### What the task requires
Two lines mark the range in the entries below: the one holding "- Internal demands (Demandas Internas)" and the one holding "- **Database**: PostgreSQL". Set down those two and all lines between them, exactly.

[Exercise input — start]

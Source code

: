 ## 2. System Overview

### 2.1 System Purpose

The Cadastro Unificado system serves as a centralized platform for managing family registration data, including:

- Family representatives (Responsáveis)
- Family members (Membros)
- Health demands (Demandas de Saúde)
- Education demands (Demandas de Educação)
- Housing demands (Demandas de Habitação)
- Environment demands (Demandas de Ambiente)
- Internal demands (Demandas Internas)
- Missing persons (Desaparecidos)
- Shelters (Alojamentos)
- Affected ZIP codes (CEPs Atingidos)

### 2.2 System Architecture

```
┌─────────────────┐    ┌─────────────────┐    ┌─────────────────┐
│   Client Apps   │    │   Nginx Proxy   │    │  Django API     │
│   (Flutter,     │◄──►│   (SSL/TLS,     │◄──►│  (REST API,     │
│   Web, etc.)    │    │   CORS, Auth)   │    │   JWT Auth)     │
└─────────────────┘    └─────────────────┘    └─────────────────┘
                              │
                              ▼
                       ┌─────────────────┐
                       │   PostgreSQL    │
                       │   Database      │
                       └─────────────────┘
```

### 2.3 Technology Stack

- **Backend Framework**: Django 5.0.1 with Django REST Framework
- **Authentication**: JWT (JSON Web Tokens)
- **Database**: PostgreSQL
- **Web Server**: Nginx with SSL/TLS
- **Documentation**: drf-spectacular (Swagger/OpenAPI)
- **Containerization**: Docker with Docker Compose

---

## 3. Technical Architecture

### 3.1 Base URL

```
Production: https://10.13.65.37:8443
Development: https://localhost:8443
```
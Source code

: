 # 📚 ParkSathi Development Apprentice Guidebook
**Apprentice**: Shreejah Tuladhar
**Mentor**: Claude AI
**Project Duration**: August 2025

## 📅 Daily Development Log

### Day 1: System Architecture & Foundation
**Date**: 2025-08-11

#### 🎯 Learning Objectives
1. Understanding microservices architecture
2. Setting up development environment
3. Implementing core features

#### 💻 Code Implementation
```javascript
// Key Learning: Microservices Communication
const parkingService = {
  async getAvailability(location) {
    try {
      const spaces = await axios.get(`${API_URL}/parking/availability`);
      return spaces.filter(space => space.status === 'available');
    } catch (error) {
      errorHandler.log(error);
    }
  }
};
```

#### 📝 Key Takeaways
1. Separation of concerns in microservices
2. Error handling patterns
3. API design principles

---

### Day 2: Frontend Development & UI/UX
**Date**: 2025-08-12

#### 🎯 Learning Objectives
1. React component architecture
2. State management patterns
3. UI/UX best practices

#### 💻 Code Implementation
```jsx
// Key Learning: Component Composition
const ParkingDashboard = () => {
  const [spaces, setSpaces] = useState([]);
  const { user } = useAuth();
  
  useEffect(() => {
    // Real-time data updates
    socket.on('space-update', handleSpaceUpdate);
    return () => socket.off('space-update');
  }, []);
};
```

[Exercise input — finish]

### Solution to this problem
- Internal demands (Demandas Internas)
- Missing persons (Desaparecidos)
- Shelters (Alojamentos)
- Affected ZIP codes (CEPs Atingidos)

### 2.2 System Architecture

```
┌─────────────────┐    ┌─────────────────┐    ┌─────────────────┐
│   Client Apps   │    │   Nginx Proxy   │    │  Django API     │
│   (Flutter,     │◄──►│   (SSL/TLS,     │◄──►│  (REST API,     │
│   Web, etc.)    │    │   CORS, Auth)   │    │   JWT Auth)     │
└─────────────────┘    └─────────────────┘    └─────────────────┘
                              │
                              ▼
                       ┌─────────────────┐
                       │   PostgreSQL    │
                       │   Database      │
                       └─────────────────┘
```

### 2.3 Technology Stack

- **Backend Framework**: Django 5.0.1 with Django REST Framework
- **Authentication**: JWT (JSON Web Tokens)
- **Database**: PostgreSQL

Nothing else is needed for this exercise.